Förderanlage mit Umlaufförderer mit Wähleinrichtungen zur steuerbaren Verteilung des Fördergutes an die Empfangsstationen
Die Erfindung betrifft eine Förderanlage mit stetig umlaufenden, mit Wähleinrichtungen zum Ansteuern der Empfangs stationen versehenen Förderwagen oder Tragblechen zur Aufnahme von das Fördergut enthaltenden Transportorganen, und mit einer Einrichtung zur automatischen Begrenzung der umlaufenden Warenmenge, die den besonderen Arbeitsbedingungen in textil- und lederverarbeitenden Fertigungsstätten angepasst sein kann, deren Einsatzmöglichkeit sich jedoch nicht auf diese Industriezweige beschränkt.
Durch Betätigen der Wähleinrichtungen an den Förderwagen oder Tragblechen, z.B. mittels Drucktasten, kann das Fördergut mittels jedes Förderwagens bzw. Plattform von jeder Station zu jeder gewünschten anderen Station schickbar sein. Die aufgegebenen Arbeitsstücke können also zur Ausführung der verschiedenen Operationen jeweils direkt von einem Arbeitsplatz zu dem die nächste Operation ausführenden Arbeitsplatz weitergeleitet werden. Solche Förderanlagen werden z. B. zur Aufrechterhaltung einer steten Warenbevorratung der Arbeitsplätze bei individueller, nicht taktgebundener Arbeitsmethode eingesetzt, mit dem Ziel, die zusammengestellten Kollektionen möglichst rasch durch den Arbeitsprozess zu führen.
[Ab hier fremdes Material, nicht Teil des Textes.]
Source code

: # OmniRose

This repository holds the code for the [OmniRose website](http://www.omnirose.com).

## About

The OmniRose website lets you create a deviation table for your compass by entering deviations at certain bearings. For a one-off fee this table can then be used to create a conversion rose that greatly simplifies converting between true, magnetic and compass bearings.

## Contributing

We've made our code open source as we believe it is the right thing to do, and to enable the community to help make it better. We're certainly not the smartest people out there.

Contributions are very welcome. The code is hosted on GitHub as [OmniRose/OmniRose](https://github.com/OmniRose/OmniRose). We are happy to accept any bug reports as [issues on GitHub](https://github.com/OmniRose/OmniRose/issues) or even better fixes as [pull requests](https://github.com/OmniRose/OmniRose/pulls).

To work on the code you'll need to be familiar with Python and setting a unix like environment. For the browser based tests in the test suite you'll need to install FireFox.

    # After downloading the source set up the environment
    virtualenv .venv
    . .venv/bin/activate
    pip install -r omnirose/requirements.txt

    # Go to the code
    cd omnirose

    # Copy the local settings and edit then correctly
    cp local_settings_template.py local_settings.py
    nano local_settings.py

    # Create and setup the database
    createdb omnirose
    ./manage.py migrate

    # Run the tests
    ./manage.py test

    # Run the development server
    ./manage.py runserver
Eine grössere Ansammlung von Arbeitsgut an jedem einzelnen Arbeitsplatz ist bei der individuellen Arbeitsmethode im Interesse einer ausgewogenen, allgemeinen Warenbevorratung der Arbeitsplätze nicht angezeigt. Aus diesem Grunde weist zweckmässig jeder Arbeitsplatz ausser der nur einen Transportkasten aufnehmenden Empfangsstation, die zugleich Vorratsplatz des betreffenden Arbeitsplatzes ist, nur noch eine weitere Abstellfläche auf, auf der der Transportkasten für die gerade in Arbeit befindlichen Arbeitsstücke ruhen kann und von der aus die Transportkästen wieder auf den Umlaufförderer aufgegeben werden können. Weitere für den betreffenden Arbeitsplatz bestimmte, auf dem Umlaufförderer befindliche Transportkästen können dann nicht abgeworfen werden, solange die Abwurffiäche der Empfangsstation besetzt ist.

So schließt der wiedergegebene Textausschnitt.